Voor meer informatie over de instellingen van de Ethernetsnelheid, zie Hostinterface.

Belangrijk

  • De verbinding kan niet tot stand worden gebracht als de ethernetsnelheid niet overeenkomt met de overdrachtsnelheid van uw netwerk.

  • Om het verbruik van netwerkapparaten te verminderen, bedraagt de standaard ethernetsnelheid van de printer tot maximaal 100BASE-TX (100 Mbps).
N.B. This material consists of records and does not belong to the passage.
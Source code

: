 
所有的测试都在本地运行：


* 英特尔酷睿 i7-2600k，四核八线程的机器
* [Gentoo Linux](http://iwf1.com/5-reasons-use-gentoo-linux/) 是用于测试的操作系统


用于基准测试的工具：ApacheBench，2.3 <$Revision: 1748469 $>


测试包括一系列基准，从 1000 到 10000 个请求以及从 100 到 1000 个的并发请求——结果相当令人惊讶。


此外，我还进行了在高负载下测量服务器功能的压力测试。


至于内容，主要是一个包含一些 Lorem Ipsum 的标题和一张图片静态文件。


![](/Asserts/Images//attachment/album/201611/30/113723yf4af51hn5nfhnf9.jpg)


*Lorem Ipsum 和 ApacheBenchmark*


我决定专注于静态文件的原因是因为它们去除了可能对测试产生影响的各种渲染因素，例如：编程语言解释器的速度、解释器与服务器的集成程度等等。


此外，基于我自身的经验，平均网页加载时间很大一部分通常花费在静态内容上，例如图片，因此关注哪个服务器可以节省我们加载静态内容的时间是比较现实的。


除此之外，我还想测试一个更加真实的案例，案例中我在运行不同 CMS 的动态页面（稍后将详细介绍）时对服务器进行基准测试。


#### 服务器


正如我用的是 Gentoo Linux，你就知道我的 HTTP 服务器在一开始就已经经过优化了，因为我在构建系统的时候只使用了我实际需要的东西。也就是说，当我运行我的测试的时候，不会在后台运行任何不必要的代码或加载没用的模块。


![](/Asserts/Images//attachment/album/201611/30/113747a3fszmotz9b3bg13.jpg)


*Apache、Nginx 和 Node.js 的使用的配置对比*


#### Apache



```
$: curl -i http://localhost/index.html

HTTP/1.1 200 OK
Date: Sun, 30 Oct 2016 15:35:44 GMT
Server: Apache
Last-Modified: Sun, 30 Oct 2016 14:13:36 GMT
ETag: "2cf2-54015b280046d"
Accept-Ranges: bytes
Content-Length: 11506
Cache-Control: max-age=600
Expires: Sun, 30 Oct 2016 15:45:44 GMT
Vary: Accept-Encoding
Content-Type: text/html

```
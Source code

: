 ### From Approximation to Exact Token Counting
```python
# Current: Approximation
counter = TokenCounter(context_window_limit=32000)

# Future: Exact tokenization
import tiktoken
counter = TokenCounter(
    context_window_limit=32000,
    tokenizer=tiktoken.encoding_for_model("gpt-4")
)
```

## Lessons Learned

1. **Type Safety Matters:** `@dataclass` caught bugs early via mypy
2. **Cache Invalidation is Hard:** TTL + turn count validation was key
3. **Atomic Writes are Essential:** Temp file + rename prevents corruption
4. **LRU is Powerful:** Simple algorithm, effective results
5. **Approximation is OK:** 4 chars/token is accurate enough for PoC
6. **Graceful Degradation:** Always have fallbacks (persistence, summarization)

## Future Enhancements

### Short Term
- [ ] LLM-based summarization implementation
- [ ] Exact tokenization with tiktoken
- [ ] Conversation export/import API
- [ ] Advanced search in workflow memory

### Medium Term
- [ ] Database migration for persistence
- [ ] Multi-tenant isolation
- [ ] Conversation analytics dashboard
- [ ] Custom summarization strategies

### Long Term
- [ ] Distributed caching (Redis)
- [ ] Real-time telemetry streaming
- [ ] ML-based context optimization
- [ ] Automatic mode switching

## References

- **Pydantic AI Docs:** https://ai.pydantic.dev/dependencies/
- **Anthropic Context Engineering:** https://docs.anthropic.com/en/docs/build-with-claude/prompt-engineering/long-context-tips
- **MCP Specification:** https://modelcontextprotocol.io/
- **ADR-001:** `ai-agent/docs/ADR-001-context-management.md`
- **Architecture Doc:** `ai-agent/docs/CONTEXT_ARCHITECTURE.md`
Indien u communicatie met een hogere snelheid nodig hebt, selecteert u [Autom. sel: 1 Gbps inschak] om 1000BASE-T (1Gbps) communicatie in te schakelen.

Druk op de [Menu]-knop en selecteer de instellingen met de toetsen [Pijl-omlaag ] of [Pijl-omhoog ].

1Selecteer [Host interface] image Druk op [OK]

2Selecteer [Netwerk] image Druk op [OK]

3Selecteer [Ethernetsnelheid] image Druk op [OK]

4Selecteer de Ethernetsnelheid. image Druk op [OK]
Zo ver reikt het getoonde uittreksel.